Required work: Tell me how many lines in the data below hold the string "bash", and say nothing else.

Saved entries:
----

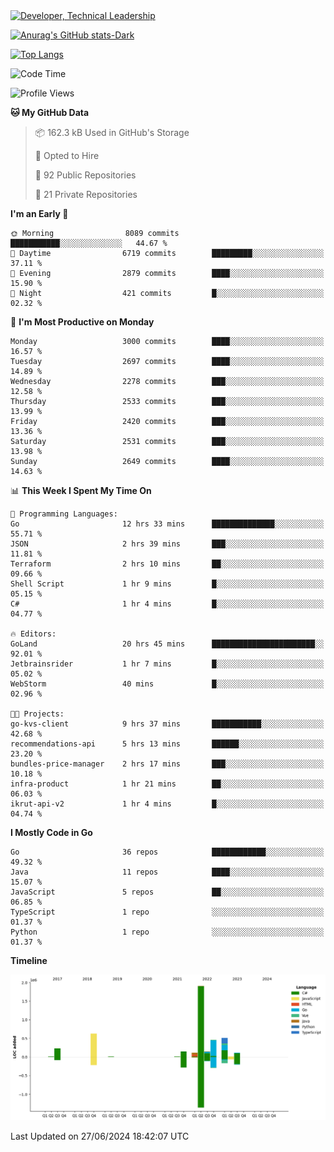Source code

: <div>
  <a href="https://www.linkedin.com/in/arielpineiro/" target="_blank" rel="nofollow noopener noreferrer">
    <img src="https://img.shields.io/badge/-LinkedIn-%230077B5?style=for-the-badge&logo=linkedin&logoColor=white" alt="Developer, Technical Leadership" title="Ariel Piñeiro">
  </a>
</div>

[![Anurag's GitHub stats-Dark](https://github-readme-stats.vercel.app/api?username=arielsrv&show_icons=true&theme=dark#gh-dark-mode-only)](https://github.com/anuraghazra/github-readme-stats#gh-dark-mode-only)

[![Top Langs](https://github-readme-stats.vercel.app/api/top-langs/?username=arielsrv&layout=compact&langs_count=10&theme=dark#gh-dark-mode-only)](https://github.com/anuraghazra/github-readme-stats&theme=dark#gh-dark-mode-only)

<!--START_SECTION:waka-->
![Code Time](http://img.shields.io/badge/Code%20Time-982%20hrs%2037%20mins-blue)

![Profile Views](http://img.shields.io/badge/Profile%20Views-0-blue)

**🐱 My GitHub Data** 

> 📦 162.3 kB Used in GitHub's Storage 
 > 
> 💼 Opted to Hire
 > 
> 📜 92 Public Repositories 
 > 
> 🔑 21 Private Repositories 
 > 
**I'm an Early 🐤** 

```text
🌞 Morning                8089 commits        ███████████░░░░░░░░░░░░░░   44.67 % 
🌆 Daytime                6719 commits        █████████░░░░░░░░░░░░░░░░   37.11 % 
🌃 Evening                2879 commits        ████░░░░░░░░░░░░░░░░░░░░░   15.90 % 
🌙 Night                  421 commits         █░░░░░░░░░░░░░░░░░░░░░░░░   02.32 % 
```
📅 **I'm Most Productive on Monday** 

```text
Monday                   3000 commits        ████░░░░░░░░░░░░░░░░░░░░░   16.57 % 
Tuesday                  2697 commits        ████░░░░░░░░░░░░░░░░░░░░░   14.89 % 
Wednesday                2278 commits        ███░░░░░░░░░░░░░░░░░░░░░░   12.58 % 
Thursday                 2533 commits        ███░░░░░░░░░░░░░░░░░░░░░░   13.99 % 
Friday                   2420 commits        ███░░░░░░░░░░░░░░░░░░░░░░   13.36 % 
Saturday                 2531 commits        ███░░░░░░░░░░░░░░░░░░░░░░   13.98 % 
Sunday                   2649 commits        ████░░░░░░░░░░░░░░░░░░░░░   14.63 % 
```


📊 **This Week I Spent My Time On** 

```text
💬 Programming Languages: 
Go                       12 hrs 33 mins      ██████████████░░░░░░░░░░░   55.71 % 
JSON                     2 hrs 39 mins       ███░░░░░░░░░░░░░░░░░░░░░░   11.81 % 
Terraform                2 hrs 10 mins       ██░░░░░░░░░░░░░░░░░░░░░░░   09.66 % 
Shell Script             1 hr 9 mins         █░░░░░░░░░░░░░░░░░░░░░░░░   05.15 % 
C#                       1 hr 4 mins         █░░░░░░░░░░░░░░░░░░░░░░░░   04.77 % 

🔥 Editors: 
GoLand                   20 hrs 45 mins      ███████████████████████░░   92.01 % 
Jetbrainsrider           1 hr 7 mins         █░░░░░░░░░░░░░░░░░░░░░░░░   05.02 % 
WebStorm                 40 mins             █░░░░░░░░░░░░░░░░░░░░░░░░   02.96 % 

🐱‍💻 Projects: 
go-kvs-client            9 hrs 37 mins       ███████████░░░░░░░░░░░░░░   42.68 % 
recommendations-api      5 hrs 13 mins       ██████░░░░░░░░░░░░░░░░░░░   23.20 % 
bundles-price-manager    2 hrs 17 mins       ███░░░░░░░░░░░░░░░░░░░░░░   10.18 % 
infra-product            1 hr 21 mins        ██░░░░░░░░░░░░░░░░░░░░░░░   06.03 % 
ikrut-api-v2             1 hr 4 mins         █░░░░░░░░░░░░░░░░░░░░░░░░   04.74 % 
```

**I Mostly Code in Go** 

```text
Go                       36 repos            ████████████░░░░░░░░░░░░░   49.32 % 
Java                     11 repos            ████░░░░░░░░░░░░░░░░░░░░░   15.07 % 
JavaScript               5 repos             ██░░░░░░░░░░░░░░░░░░░░░░░   06.85 % 
TypeScript               1 repo              ░░░░░░░░░░░░░░░░░░░░░░░░░   01.37 % 
Python                   1 repo              ░░░░░░░░░░░░░░░░░░░░░░░░░   01.37 % 
```



**Timeline**

![Lines of Code chart](https://raw.githubusercontent.com/arielsrv/arielsrv/main/assets/bar_graph.png)


 Last Updated on 27/06/2024 18:42:07 UTC
<!--END_SECTION:waka-->
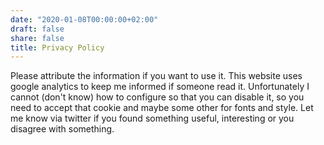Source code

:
 ```yaml
---
date: "2020-01-08T00:00:00+02:00"
draft: false
share: false
title: Privacy Policy
---
```

Please attribute the information if you want to use it. 
This website uses google analytics to keep me informed if someone read it. 
Unfortunately I cannot (don't know) how to configure so that you can disable it, so you need to accept that cookie and maybe some other for fonts and style. 
Let me  know via twitter if you found something useful, interesting or you disagree with something.
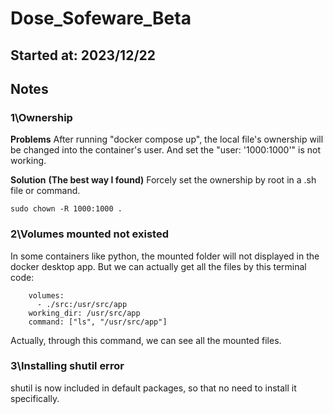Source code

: # Dose_Sofeware_Beta
Started at: 2023/12/22
---

## Notes
### 1\Ownership

**Problems**
After running "docker compose up", the local file's ownership will be changed into the container's user. And set the "user: '1000:1000'" is not working.

**Solution**
**(The best way I found)** Forcely set the ownership by root in a .sh file or command.
```
sudo chown -R 1000:1000 .
```

### 2\Volumes mounted not existed
In some containers like python, the mounted folder will not displayed in the docker desktop app. But we can actually get all the files by this terminal code:
```
    volumes:
      - ./src:/usr/src/app
    working_dir: /usr/src/app
    command: ["ls", "/usr/src/app"]
```
Actually, through this command, we can see all the mounted files.

### 3\Installing shutil error
shutil is now included in default packages, so that no need to install it specifically.

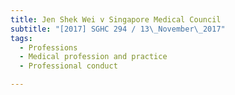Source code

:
 ```yaml
---
title: Jen Shek Wei v Singapore Medical Council 
subtitle: "[2017] SGHC 294 / 13\_November\_2017"
tags:
  - Professions
  - Medical profession and practice
  - Professional conduct

---
```


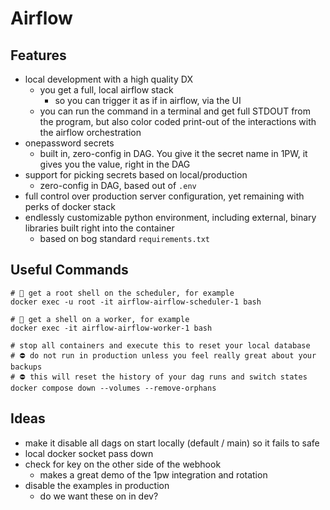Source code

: # Airflow

## Features
* local development with a high quality DX
  * you get a full, local airflow stack
    * so you can trigger it as if in airflow, via the UI
  * you can run the command in a terminal and get full STDOUT from the program, but also color coded print-out of the interactions with the airflow orchestration
* onepassword secrets
  * built in, zero-config in DAG. You give it the secret name in 1PW, it gives you the value, right in the DAG
* support for picking secrets based on local/production
  * zero-config in DAG, based out of `.env`
* full control over production server configuration, yet remaining with perks of docker stack
* endlessly customizable python environment, including external, binary libraries built right into the container
  * based on bog standard `requirements.txt`

## Useful Commands
```
# 🐚 get a root shell on the scheduler, for example
docker exec -u root -it airflow-airflow-scheduler-1 bash
```

```
# 🐚 get a shell on a worker, for example
docker exec -it airflow-airflow-worker-1 bash
```

```
# stop all containers and execute this to reset your local database
# ⛔️ do not run in production unless you feel really great about your backups
# ⛔️ this will reset the history of your dag runs and switch states
docker compose down --volumes --remove-orphans
```

## Ideas
* make it disable all dags on start locally (default / main) so it fails to safe
* local docker socket pass down
* check for key on the other side of the webhook
  * makes a great demo of the 1pw integration and rotation
* disable the examples in production
  * do we want these on in dev?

----

Solved problem: 2